Data —
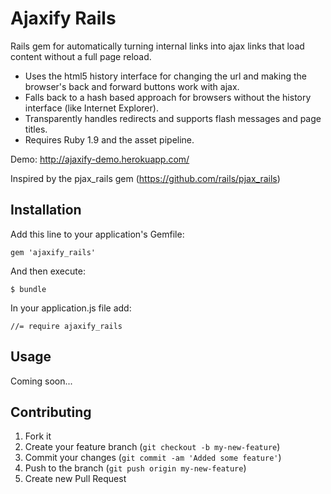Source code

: # Ajaxify Rails

Rails gem for automatically turning internal links into ajax links that load content without a full page reload.

- Uses the html5 history interface for changing the url and making the browser's back and forward buttons work with ajax.
- Falls back to a hash based approach for browsers without the history interface (like Internet Explorer).
- Transparently handles redirects and supports flash messages and page titles. 
- Requires Ruby 1.9 and the asset pipeline.

Demo: http://ajaxify-demo.herokuapp.com/

Inspired by the pjax_rails gem (https://github.com/rails/pjax_rails)

## Installation

Add this line to your application's Gemfile:

    gem 'ajaxify_rails'

And then execute:

    $ bundle

In your application.js file add:

    //= require ajaxify_rails

## Usage

Coming soon...

## Contributing

1. Fork it
2. Create your feature branch (`git checkout -b my-new-feature`)
3. Commit your changes (`git commit -am 'Added some feature'`)
4. Push to the branch (`git push origin my-new-feature`)
5. Create new Pull Request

Required work — Output, exactly, all the records above; include no pictures.

Completed exercise —
Source code

: # Ajaxify Rails

Rails gem for automatically turning internal links into ajax links that load content without a full page reload.

- Uses the html5 history interface for changing the url and making the browser's back and forward buttons work with ajax.
- Falls back to a hash based approach for browsers without the history interface (like Internet Explorer).
- Transparently handles redirects and supports flash messages and page titles. 
- Requires Ruby 1.9 and the asset pipeline.

Demo: http://ajaxify-demo.herokuapp.com/

Inspired by the pjax_rails gem (https://github.com/rails/pjax_rails)

## Installation

Add this line to your application's Gemfile:

    gem 'ajaxify_rails'

And then execute:

    $ bundle

In your application.js file add:

    //= require ajaxify_rails

## Usage

Coming soon...

## Contributing

1. Fork it
2. Create your feature branch (`git checkout -b my-new-feature`)
3. Commit your changes (`git commit -am 'Added some feature'`)
4. Push to the branch (`git push origin my-new-feature`)
5. Create new Pull Request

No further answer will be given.